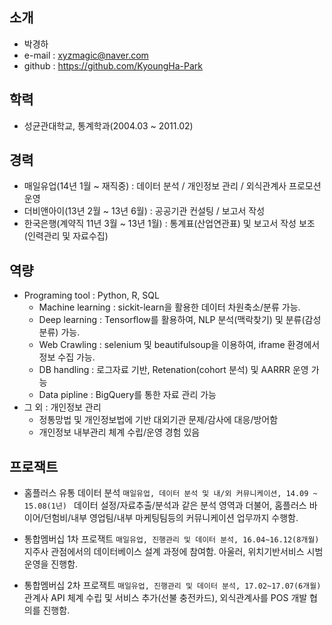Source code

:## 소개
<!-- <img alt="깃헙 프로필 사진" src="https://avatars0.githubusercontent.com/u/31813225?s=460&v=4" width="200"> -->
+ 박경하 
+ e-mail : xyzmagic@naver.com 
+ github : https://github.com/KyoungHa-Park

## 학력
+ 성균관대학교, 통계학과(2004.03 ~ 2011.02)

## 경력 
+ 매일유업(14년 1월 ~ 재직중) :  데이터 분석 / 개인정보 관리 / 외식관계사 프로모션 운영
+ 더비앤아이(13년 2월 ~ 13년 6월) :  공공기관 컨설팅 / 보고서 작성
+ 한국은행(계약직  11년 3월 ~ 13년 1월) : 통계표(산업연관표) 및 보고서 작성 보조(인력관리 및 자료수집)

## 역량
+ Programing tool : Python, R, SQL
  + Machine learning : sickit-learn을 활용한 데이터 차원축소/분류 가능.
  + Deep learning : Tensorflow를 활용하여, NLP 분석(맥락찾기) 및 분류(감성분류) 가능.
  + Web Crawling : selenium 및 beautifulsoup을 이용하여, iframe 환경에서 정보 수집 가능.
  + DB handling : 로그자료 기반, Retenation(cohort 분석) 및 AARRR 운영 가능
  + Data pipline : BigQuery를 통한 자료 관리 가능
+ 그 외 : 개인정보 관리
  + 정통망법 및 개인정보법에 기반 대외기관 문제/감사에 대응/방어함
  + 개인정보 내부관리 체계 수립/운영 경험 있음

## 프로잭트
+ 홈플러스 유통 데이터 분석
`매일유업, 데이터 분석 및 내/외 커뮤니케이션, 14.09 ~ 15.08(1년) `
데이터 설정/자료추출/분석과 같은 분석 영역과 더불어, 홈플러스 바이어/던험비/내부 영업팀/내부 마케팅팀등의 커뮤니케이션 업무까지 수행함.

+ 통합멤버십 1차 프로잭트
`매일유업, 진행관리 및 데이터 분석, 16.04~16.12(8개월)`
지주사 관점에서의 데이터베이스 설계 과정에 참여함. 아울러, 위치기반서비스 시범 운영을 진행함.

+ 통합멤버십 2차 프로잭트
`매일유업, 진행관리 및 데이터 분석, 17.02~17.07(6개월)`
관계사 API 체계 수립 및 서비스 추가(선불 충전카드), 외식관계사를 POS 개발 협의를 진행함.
--*--
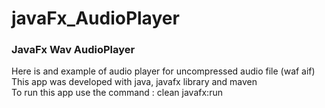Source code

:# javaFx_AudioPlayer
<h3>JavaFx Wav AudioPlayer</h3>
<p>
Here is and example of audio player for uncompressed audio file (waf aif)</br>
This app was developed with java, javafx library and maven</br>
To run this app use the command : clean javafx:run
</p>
--*--
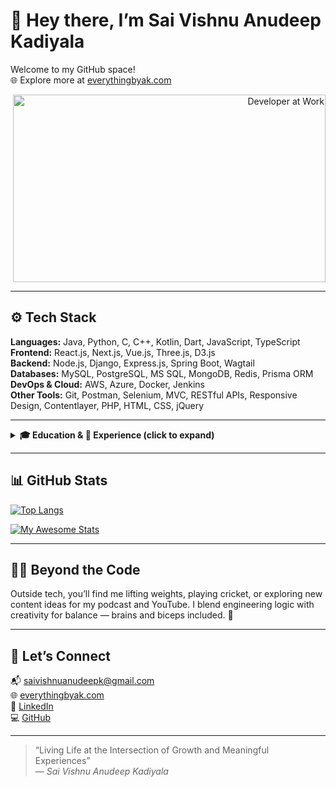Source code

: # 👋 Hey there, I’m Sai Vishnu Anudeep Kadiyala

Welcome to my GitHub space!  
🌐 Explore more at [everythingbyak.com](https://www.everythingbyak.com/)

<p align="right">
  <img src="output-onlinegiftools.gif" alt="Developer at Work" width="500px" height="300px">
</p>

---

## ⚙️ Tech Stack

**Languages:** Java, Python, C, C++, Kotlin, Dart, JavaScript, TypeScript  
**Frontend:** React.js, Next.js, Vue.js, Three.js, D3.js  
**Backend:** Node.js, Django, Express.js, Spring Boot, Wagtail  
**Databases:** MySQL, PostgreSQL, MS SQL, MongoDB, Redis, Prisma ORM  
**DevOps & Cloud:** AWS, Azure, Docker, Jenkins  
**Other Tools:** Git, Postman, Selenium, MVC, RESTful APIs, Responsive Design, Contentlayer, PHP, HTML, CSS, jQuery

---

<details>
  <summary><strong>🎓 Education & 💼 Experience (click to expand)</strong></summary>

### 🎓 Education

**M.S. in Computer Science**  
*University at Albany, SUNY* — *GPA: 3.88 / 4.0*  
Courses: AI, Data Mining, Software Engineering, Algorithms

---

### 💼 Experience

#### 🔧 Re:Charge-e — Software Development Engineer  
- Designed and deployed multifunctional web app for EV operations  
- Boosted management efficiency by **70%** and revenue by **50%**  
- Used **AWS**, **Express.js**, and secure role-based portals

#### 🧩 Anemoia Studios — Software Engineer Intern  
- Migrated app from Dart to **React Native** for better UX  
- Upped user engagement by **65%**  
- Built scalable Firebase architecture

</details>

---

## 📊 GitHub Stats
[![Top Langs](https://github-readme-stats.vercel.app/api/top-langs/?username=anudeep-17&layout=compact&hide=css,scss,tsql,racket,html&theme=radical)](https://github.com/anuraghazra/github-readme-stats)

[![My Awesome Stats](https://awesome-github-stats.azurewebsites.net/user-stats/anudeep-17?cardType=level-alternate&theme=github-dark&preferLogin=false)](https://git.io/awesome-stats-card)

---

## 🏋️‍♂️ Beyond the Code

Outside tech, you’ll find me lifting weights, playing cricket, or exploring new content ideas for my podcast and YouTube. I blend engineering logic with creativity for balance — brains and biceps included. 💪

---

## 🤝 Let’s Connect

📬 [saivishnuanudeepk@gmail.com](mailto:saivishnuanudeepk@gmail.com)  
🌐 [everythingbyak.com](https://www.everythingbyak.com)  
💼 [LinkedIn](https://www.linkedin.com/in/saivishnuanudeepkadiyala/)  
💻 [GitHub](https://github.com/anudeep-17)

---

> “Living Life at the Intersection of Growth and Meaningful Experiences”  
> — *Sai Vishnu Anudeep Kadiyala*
--*--
Assigned task: With the line holding "#### 🧩 Anemoia" as the first and the line holding "Vishnu Anudeep Kadiyala*" as the last, set down that range of the entries above exactly, and nothing else.

Output of the task:
#### 🧩 Anemoia Studios — Software Engineer Intern  
- Migrated app from Dart to **React Native** for better UX  
- Upped user engagement by **65%**  
- Built scalable Firebase architecture

</details>

---

## 📊 GitHub Stats
[![Top Langs](https://github-readme-stats.vercel.app/api/top-langs/?username=anudeep-17&layout=compact&hide=css,scss,tsql,racket,html&theme=radical)](https://github.com/anuraghazra/github-readme-stats)

[![My Awesome Stats](https://awesome-github-stats.azurewebsites.net/user-stats/anudeep-17?cardType=level-alternate&theme=github-dark&preferLogin=false)](https://git.io/awesome-stats-card)

---

## 🏋️‍♂️ Beyond the Code

Outside tech, you’ll find me lifting weights, playing cricket, or exploring new content ideas for my podcast and YouTube. I blend engineering logic with creativity for balance — brains and biceps included. 💪

---

## 🤝 Let’s Connect

📬 [saivishnuanudeepk@gmail.com](mailto:saivishnuanudeepk@gmail.com)  
🌐 [everythingbyak.com](https://www.everythingbyak.com)  
💼 [LinkedIn](https://www.linkedin.com/in/saivishnuanudeepkadiyala/)  
💻 [GitHub](https://github.com/anudeep-17)

---

> “Living Life at the Intersection of Growth and Meaningful Experiences”  
> — *Sai Vishnu Anudeep Kadiyala*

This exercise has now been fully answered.